Copy the records below line by line and word for word, from the very first line through the line with "- SSR is disabled", omitting each picture.

** Opening Data to use block **

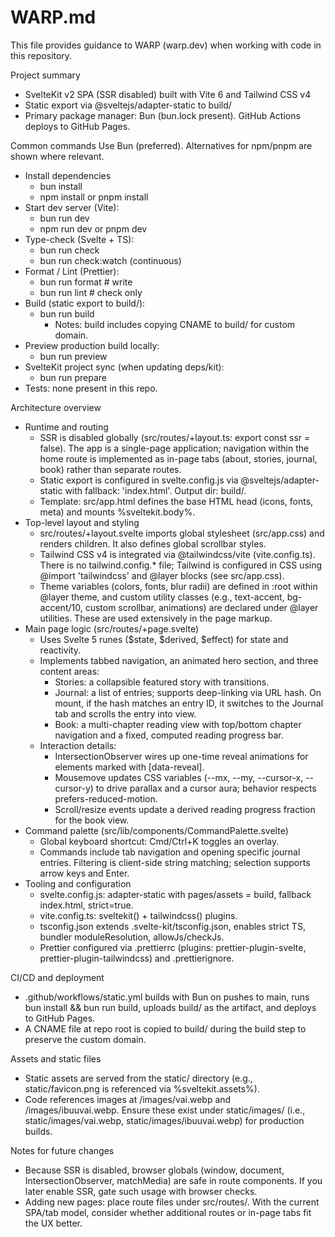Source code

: # WARP.md

This file provides guidance to WARP (warp.dev) when working with code in this repository.

Project summary

- SvelteKit v2 SPA (SSR disabled) built with Vite 6 and Tailwind CSS v4
- Static export via @sveltejs/adapter-static to build/
- Primary package manager: Bun (bun.lock present). GitHub Actions deploys to GitHub Pages.

Common commands
Use Bun (preferred). Alternatives for npm/pnpm are shown where relevant.

- Install dependencies
  - bun install
  - npm install or pnpm install
- Start dev server (Vite):
  - bun run dev
  - npm run dev or pnpm dev
- Type-check (Svelte + TS):
  - bun run check
  - bun run check:watch (continuous)
- Format / Lint (Prettier):
  - bun run format # write
  - bun run lint # check only
- Build (static export to build/):
  - bun run build
    - Notes: build includes copying CNAME to build/ for custom domain.
- Preview production build locally:
  - bun run preview
- SvelteKit project sync (when updating deps/kit):
  - bun run prepare
- Tests: none present in this repo.

Architecture overview

- Runtime and routing
  - SSR is disabled globally (src/routes/+layout.ts: export const ssr = false). The app is a single-page application; navigation within the home route is implemented as in-page tabs (about, stories, journal, book) rather than separate routes.
  - Static export is configured in svelte.config.js via @sveltejs/adapter-static with fallback: 'index.html'. Output dir: build/.
  - Template: src/app.html defines the base HTML head (icons, fonts, meta) and mounts %sveltekit.body%.
- Top-level layout and styling
  - src/routes/+layout.svelte imports global stylesheet (src/app.css) and renders children. It also defines global scrollbar styles.
  - Tailwind CSS v4 is integrated via @tailwindcss/vite (vite.config.ts). There is no tailwind.config.\* file; Tailwind is configured in CSS using @import 'tailwindcss' and @layer blocks (see src/app.css).
  - Theme variables (colors, fonts, blur radii) are defined in :root within @layer theme, and custom utility classes (e.g., text-accent, bg-accent/10, custom scrollbar, animations) are declared under @layer utilities. These are used extensively in the page markup.
- Main page logic (src/routes/+page.svelte)
  - Uses Svelte 5 runes ($state, $derived, $effect) for state and reactivity.
  - Implements tabbed navigation, an animated hero section, and three content areas:
    - Stories: a collapsible featured story with transitions.
    - Journal: a list of entries; supports deep-linking via URL hash. On mount, if the hash matches an entry ID, it switches to the Journal tab and scrolls the entry into view.
    - Book: a multi-chapter reading view with top/bottom chapter navigation and a fixed, computed reading progress bar.
  - Interaction details:
    - IntersectionObserver wires up one-time reveal animations for elements marked with [data-reveal].
    - Mousemove updates CSS variables (--mx, --my, --cursor-x, --cursor-y) to drive parallax and a cursor aura; behavior respects prefers-reduced-motion.
    - Scroll/resize events update a derived reading progress fraction for the book view.
- Command palette (src/lib/components/CommandPalette.svelte)
  - Global keyboard shortcut: Cmd/Ctrl+K toggles an overlay.
  - Commands include tab navigation and opening specific journal entries. Filtering is client-side string matching; selection supports arrow keys and Enter.
- Tooling and configuration
  - svelte.config.js: adapter-static with pages/assets = build, fallback index.html, strict=true.
  - vite.config.ts: sveltekit() + tailwindcss() plugins.
  - tsconfig.json extends .svelte-kit/tsconfig.json, enables strict TS, bundler moduleResolution, allowJs/checkJs.
  - Prettier configured via .prettierrc (plugins: prettier-plugin-svelte, prettier-plugin-tailwindcss) and .prettierignore.

CI/CD and deployment

- .github/workflows/static.yml builds with Bun on pushes to main, runs bun install && bun run build, uploads build/ as the artifact, and deploys to GitHub Pages.
- A CNAME file at repo root is copied to build/ during the build step to preserve the custom domain.

Assets and static files

- Static assets are served from the static/ directory (e.g., static/favicon.png is referenced via %sveltekit.assets%).
- Code references images at /images/vai.webp and /images/ibuuvai.webp. Ensure these exist under static/images/ (i.e., static/images/vai.webp, static/images/ibuuvai.webp) for production builds.

Notes for future changes

- Because SSR is disabled, browser globals (window, document, IntersectionObserver, matchMedia) are safe in route components. If you later enable SSR, gate such usage with browser checks.
- Adding new pages: place route files under src/routes/. With the current SPA/tab model, consider whether additional routes or in-page tabs fit the UX better.
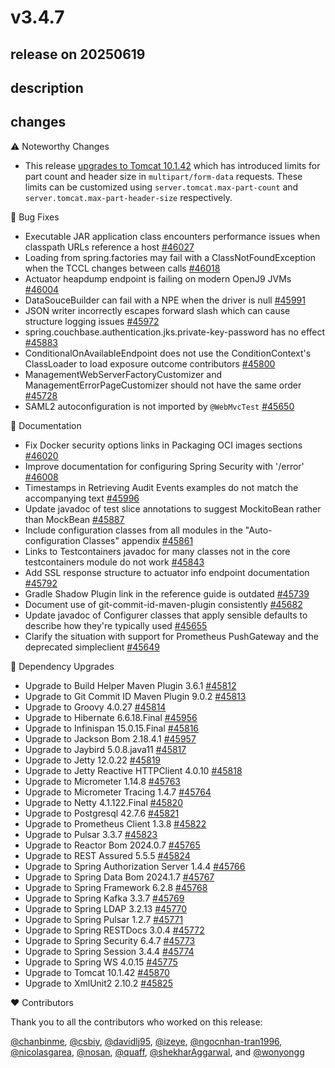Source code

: # v3.4.7

## release on 20250619

## description

## changes

:warning: Noteworthy Changes

* This release <a href="https://github.com/spring-projects/spring-boot/issues/45870" data-hovercard-type="issue" data-hovercard-url="/spring-projects/spring-boot/issues/45870/hovercard">upgrades to Tomcat 10.1.42</a> which has introduced limits for part count and header size in <code>multipart/form-data</code> requests. These limits can be customized using <code>server.tomcat.max-part-count</code> and <code>server.tomcat.max-part-header-size</code> respectively.

🐞 Bug Fixes

* Executable JAR application class encounters performance issues when classpath URLs reference a host <a href="https://github.com/spring-projects/spring-boot/issues/46027" data-hovercard-type="issue" data-hovercard-url="/spring-projects/spring-boot/issues/46027/hovercard">#46027</a>
* Loading from spring.factories may fail with a ClassNotFoundException when the TCCL changes between calls <a href="https://github.com/spring-projects/spring-boot/issues/46018" data-hovercard-type="issue" data-hovercard-url="/spring-projects/spring-boot/issues/46018/hovercard">#46018</a>
* Actuator heapdump endpoint is failing on modern OpenJ9 JVMs <a href="https://github.com/spring-projects/spring-boot/issues/46004" data-hovercard-type="issue" data-hovercard-url="/spring-projects/spring-boot/issues/46004/hovercard">#46004</a>
* DataSouceBuilder can fail with a NPE when the driver is null <a href="https://github.com/spring-projects/spring-boot/issues/45991" data-hovercard-type="issue" data-hovercard-url="/spring-projects/spring-boot/issues/45991/hovercard">#45991</a>
* JSON writer incorrectly escapes forward slash which can cause structure logging issues <a href="https://github.com/spring-projects/spring-boot/issues/45972" data-hovercard-type="issue" data-hovercard-url="/spring-projects/spring-boot/issues/45972/hovercard">#45972</a>
* spring.couchbase.authentication.jks.private-key-password has no effect <a href="https://github.com/spring-projects/spring-boot/issues/45883" data-hovercard-type="issue" data-hovercard-url="/spring-projects/spring-boot/issues/45883/hovercard">#45883</a>
* ConditionalOnAvailableEndpoint does not use the ConditionContext's ClassLoader to load exposure outcome contributors <a href="https://github.com/spring-projects/spring-boot/issues/45800" data-hovercard-type="issue" data-hovercard-url="/spring-projects/spring-boot/issues/45800/hovercard">#45800</a>
* ManagementWebServerFactoryCustomizer and ManagementErrorPageCustomizer should not have the same order <a href="https://github.com/spring-projects/spring-boot/issues/45728" data-hovercard-type="issue" data-hovercard-url="/spring-projects/spring-boot/issues/45728/hovercard">#45728</a>
* SAML2 autoconfiguration is not imported by <code>@WebMvcTest</code> <a href="https://github.com/spring-projects/spring-boot/pull/45650" data-hovercard-type="pull_request" data-hovercard-url="/spring-projects/spring-boot/pull/45650/hovercard">#45650</a>

📔 Documentation

* Fix Docker security options links in Packaging OCI images sections <a href="https://github.com/spring-projects/spring-boot/issues/46020" data-hovercard-type="issue" data-hovercard-url="/spring-projects/spring-boot/issues/46020/hovercard">#46020</a>
* Improve documentation for configuring Spring Security with '/error' <a href="https://github.com/spring-projects/spring-boot/issues/46008" data-hovercard-type="issue" data-hovercard-url="/spring-projects/spring-boot/issues/46008/hovercard">#46008</a>
* Timestamps in Retrieving Audit Events examples do not match the accompanying text <a href="https://github.com/spring-projects/spring-boot/issues/45996" data-hovercard-type="issue" data-hovercard-url="/spring-projects/spring-boot/issues/45996/hovercard">#45996</a>
* Update javadoc of test slice annotations to suggest MockitoBean rather than MockBean <a href="https://github.com/spring-projects/spring-boot/pull/45887" data-hovercard-type="pull_request" data-hovercard-url="/spring-projects/spring-boot/pull/45887/hovercard">#45887</a>
* Include configuration classes from all modules in the "Auto-configuration Classes" appendix <a href="https://github.com/spring-projects/spring-boot/issues/45861" data-hovercard-type="issue" data-hovercard-url="/spring-projects/spring-boot/issues/45861/hovercard">#45861</a>
* Links to Testcontainers javadoc for many classes not in the core testcontainers module do not work <a href="https://github.com/spring-projects/spring-boot/issues/45843" data-hovercard-type="issue" data-hovercard-url="/spring-projects/spring-boot/issues/45843/hovercard">#45843</a>
* Add SSL response structure to actuator info endpoint documentation <a href="https://github.com/spring-projects/spring-boot/pull/45792" data-hovercard-type="pull_request" data-hovercard-url="/spring-projects/spring-boot/pull/45792/hovercard">#45792</a>
* Gradle Shadow Plugin link in the reference guide is outdated <a href="https://github.com/spring-projects/spring-boot/issues/45739" data-hovercard-type="issue" data-hovercard-url="/spring-projects/spring-boot/issues/45739/hovercard">#45739</a>
* Document use of git-commit-id-maven-plugin consistently <a href="https://github.com/spring-projects/spring-boot/issues/45682" data-hovercard-type="issue" data-hovercard-url="/spring-projects/spring-boot/issues/45682/hovercard">#45682</a>
* Update javadoc of Configurer classes that apply sensible defaults to describe how they're typically used <a href="https://github.com/spring-projects/spring-boot/issues/45655" data-hovercard-type="issue" data-hovercard-url="/spring-projects/spring-boot/issues/45655/hovercard">#45655</a>
* Clarify the situation with support for Prometheus PushGateway and the deprecated simpleclient <a href="https://github.com/spring-projects/spring-boot/issues/45649" data-hovercard-type="issue" data-hovercard-url="/spring-projects/spring-boot/issues/45649/hovercard">#45649</a>

🔨 Dependency Upgrades

* Upgrade to Build Helper Maven Plugin 3.6.1 <a href="https://github.com/spring-projects/spring-boot/issues/45812" data-hovercard-type="issue" data-hovercard-url="/spring-projects/spring-boot/issues/45812/hovercard">#45812</a>
* Upgrade to Git Commit ID Maven Plugin 9.0.2 <a href="https://github.com/spring-projects/spring-boot/issues/45813" data-hovercard-type="issue" data-hovercard-url="/spring-projects/spring-boot/issues/45813/hovercard">#45813</a>
* Upgrade to Groovy 4.0.27 <a href="https://github.com/spring-projects/spring-boot/issues/45814" data-hovercard-type="issue" data-hovercard-url="/spring-projects/spring-boot/issues/45814/hovercard">#45814</a>
* Upgrade to Hibernate 6.6.18.Final <a href="https://github.com/spring-projects/spring-boot/issues/45956" data-hovercard-type="issue" data-hovercard-url="/spring-projects/spring-boot/issues/45956/hovercard">#45956</a>
* Upgrade to Infinispan 15.0.15.Final <a href="https://github.com/spring-projects/spring-boot/issues/45816" data-hovercard-type="issue" data-hovercard-url="/spring-projects/spring-boot/issues/45816/hovercard">#45816</a>
* Upgrade to Jackson Bom 2.18.4.1 <a href="https://github.com/spring-projects/spring-boot/issues/45957" data-hovercard-type="issue" data-hovercard-url="/spring-projects/spring-boot/issues/45957/hovercard">#45957</a>
* Upgrade to Jaybird 5.0.8.java11 <a href="https://github.com/spring-projects/spring-boot/issues/45817" data-hovercard-type="issue" data-hovercard-url="/spring-projects/spring-boot/issues/45817/hovercard">#45817</a>
* Upgrade to Jetty 12.0.22 <a href="https://github.com/spring-projects/spring-boot/issues/45819" data-hovercard-type="issue" data-hovercard-url="/spring-projects/spring-boot/issues/45819/hovercard">#45819</a>
* Upgrade to Jetty Reactive HTTPClient 4.0.10 <a href="https://github.com/spring-projects/spring-boot/issues/45818" data-hovercard-type="issue" data-hovercard-url="/spring-projects/spring-boot/issues/45818/hovercard">#45818</a>
* Upgrade to Micrometer 1.14.8 <a href="https://github.com/spring-projects/spring-boot/issues/45763" data-hovercard-type="issue" data-hovercard-url="/spring-projects/spring-boot/issues/45763/hovercard">#45763</a>
* Upgrade to Micrometer Tracing 1.4.7 <a href="https://github.com/spring-projects/spring-boot/issues/45764" data-hovercard-type="issue" data-hovercard-url="/spring-projects/spring-boot/issues/45764/hovercard">#45764</a>
* Upgrade to Netty 4.1.122.Final <a href="https://github.com/spring-projects/spring-boot/issues/45820" data-hovercard-type="issue" data-hovercard-url="/spring-projects/spring-boot/issues/45820/hovercard">#45820</a>
* Upgrade to Postgresql 42.7.6 <a href="https://github.com/spring-projects/spring-boot/issues/45821" data-hovercard-type="issue" data-hovercard-url="/spring-projects/spring-boot/issues/45821/hovercard">#45821</a>
* Upgrade to Prometheus Client 1.3.8 <a href="https://github.com/spring-projects/spring-boot/issues/45822" data-hovercard-type="issue" data-hovercard-url="/spring-projects/spring-boot/issues/45822/hovercard">#45822</a>
* Upgrade to Pulsar 3.3.7 <a href="https://github.com/spring-projects/spring-boot/issues/45823" data-hovercard-type="issue" data-hovercard-url="/spring-projects/spring-boot/issues/45823/hovercard">#45823</a>
* Upgrade to Reactor Bom 2024.0.7 <a href="https://github.com/spring-projects/spring-boot/issues/45765" data-hovercard-type="issue" data-hovercard-url="/spring-projects/spring-boot/issues/45765/hovercard">#45765</a>
* Upgrade to REST Assured 5.5.5 <a href="https://github.com/spring-projects/spring-boot/issues/45824" data-hovercard-type="issue" data-hovercard-url="/spring-projects/spring-boot/issues/45824/hovercard">#45824</a>
* Upgrade to Spring Authorization Server 1.4.4 <a href="https://github.com/spring-projects/spring-boot/issues/45766" data-hovercard-type="issue" data-hovercard-url="/spring-projects/spring-boot/issues/45766/hovercard">#45766</a>
* Upgrade to Spring Data Bom 2024.1.7 <a href="https://github.com/spring-projects/spring-boot/issues/45767" data-hovercard-type="issue" data-hovercard-url="/spring-projects/spring-boot/issues/45767/hovercard">#45767</a>
* Upgrade to Spring Framework 6.2.8 <a href="https://github.com/spring-projects/spring-boot/issues/45768" data-hovercard-type="issue" data-hovercard-url="/spring-projects/spring-boot/issues/45768/hovercard">#45768</a>
* Upgrade to Spring Kafka 3.3.7 <a href="https://github.com/spring-projects/spring-boot/issues/45769" data-hovercard-type="issue" data-hovercard-url="/spring-projects/spring-boot/issues/45769/hovercard">#45769</a>
* Upgrade to Spring LDAP 3.2.13 <a href="https://github.com/spring-projects/spring-boot/issues/45770" data-hovercard-type="issue" data-hovercard-url="/spring-projects/spring-boot/issues/45770/hovercard">#45770</a>
* Upgrade to Spring Pulsar 1.2.7 <a href="https://github.com/spring-projects/spring-boot/issues/45771" data-hovercard-type="issue" data-hovercard-url="/spring-projects/spring-boot/issues/45771/hovercard">#45771</a>
* Upgrade to Spring RESTDocs 3.0.4 <a href="https://github.com/spring-projects/spring-boot/issues/45772" data-hovercard-type="issue" data-hovercard-url="/spring-projects/spring-boot/issues/45772/hovercard">#45772</a>
* Upgrade to Spring Security 6.4.7 <a href="https://github.com/spring-projects/spring-boot/issues/45773" data-hovercard-type="issue" data-hovercard-url="/spring-projects/spring-boot/issues/45773/hovercard">#45773</a>
* Upgrade to Spring Session 3.4.4 <a href="https://github.com/spring-projects/spring-boot/issues/45774" data-hovercard-type="issue" data-hovercard-url="/spring-projects/spring-boot/issues/45774/hovercard">#45774</a>
* Upgrade to Spring WS 4.0.15 <a href="https://github.com/spring-projects/spring-boot/issues/45775" data-hovercard-type="issue" data-hovercard-url="/spring-projects/spring-boot/issues/45775/hovercard">#45775</a>
* Upgrade to Tomcat 10.1.42 <a href="https://github.com/spring-projects/spring-boot/issues/45870" data-hovercard-type="issue" data-hovercard-url="/spring-projects/spring-boot/issues/45870/hovercard">#45870</a>
* Upgrade to XmlUnit2 2.10.2 <a href="https://github.com/spring-projects/spring-boot/issues/45825" data-hovercard-type="issue" data-hovercard-url="/spring-projects/spring-boot/issues/45825/hovercard">#45825</a>

❤️ Contributors

Thank you to all the contributors who worked on this release:

<a class="user-mention notranslate" data-hovercard-type="user" data-hovercard-url="/users/chanbinme/hovercard" data-octo-click="hovercard-link-click" data-octo-dimensions="link_type:self" href="https://github.com/chanbinme">@chanbinme</a>, <a class="user-mention notranslate" data-hovercard-type="user" data-hovercard-url="/users/csbiy/hovercard" data-octo-click="hovercard-link-click" data-octo-dimensions="link_type:self" href="https://github.com/csbiy">@csbiy</a>, <a class="user-mention notranslate" data-hovercard-type="user" data-hovercard-url="/users/davidlj95/hovercard" data-octo-click="hovercard-link-click" data-octo-dimensions="link_type:self" href="https://github.com/davidlj95">@davidlj95</a>, <a class="user-mention notranslate" data-hovercard-type="user" data-hovercard-url="/users/izeye/hovercard" data-octo-click="hovercard-link-click" data-octo-dimensions="link_type:self" href="https://github.com/izeye">@izeye</a>, <a class="user-mention notranslate" data-hovercard-type="user" data-hovercard-url="/users/ngocnhan-tran1996/hovercard" data-octo-click="hovercard-link-click" data-octo-dimensions="link_type:self" href="https://github.com/ngocnhan-tran1996">@ngocnhan-tran1996</a>, <a class="user-mention notranslate" data-hovercard-type="user" data-hovercard-url="/users/nicolasgarea/hovercard" data-octo-click="hovercard-link-click" data-octo-dimensions="link_type:self" href="https://github.com/nicolasgarea">@nicolasgarea</a>, <a class="user-mention notranslate" data-hovercard-type="user" data-hovercard-url="/users/nosan/hovercard" data-octo-click="hovercard-link-click" data-octo-dimensions="link_type:self" href="https://github.com/nosan">@nosan</a>, <a class="user-mention notranslate" data-hovercard-type="user" data-hovercard-url="/users/quaff/hovercard" data-octo-click="hovercard-link-click" data-octo-dimensions="link_type:self" href="https://github.com/quaff">@quaff</a>, <a class="user-mention notranslate" data-hovercard-type="user" data-hovercard-url="/users/shekharAggarwal/hovercard" data-octo-click="hovercard-link-click" data-octo-dimensions="link_type:self" href="https://github.com/shekharAggarwal">@shekharAggarwal</a>, and <a class="user-mention notranslate" data-hovercard-type="user" data-hovercard-url="/users/wonyongg/hovercard" data-octo-click="hovercard-link-click" data-octo-dimensions="link_type:self" href="https://github.com/wonyongg">@wonyongg</a>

** Closing Data to use block **

> **Result for this task**:
Source code

: # WARP.md

This file provides guidance to WARP (warp.dev) when working with code in this repository.

Project summary

- SvelteKit v2 SPA (SSR disabled) built with Vite 6 and Tailwind CSS v4
- Static export via @sveltejs/adapter-static to build/
- Primary package manager: Bun (bun.lock present). GitHub Actions deploys to GitHub Pages.

Common commands
Use Bun (preferred). Alternatives for npm/pnpm are shown where relevant.

- Install dependencies
  - bun install
  - npm install or pnpm install
- Start dev server (Vite):
  - bun run dev
  - npm run dev or pnpm dev
- Type-check (Svelte + TS):
  - bun run check
  - bun run check:watch (continuous)
- Format / Lint (Prettier):
  - bun run format # write
  - bun run lint # check only
- Build (static export to build/):
  - bun run build
    - Notes: build includes copying CNAME to build/ for custom domain.
- Preview production build locally:
  - bun run preview
- SvelteKit project sync (when updating deps/kit):
  - bun run prepare
- Tests: none present in this repo.

Architecture overview

- Runtime and routing
  - SSR is disabled globally (src/routes/+layout.ts: export const ssr = false). The app is a single-page application; navigation within the home route is implemented as in-page tabs (about, stories, journal, book) rather than separate routes.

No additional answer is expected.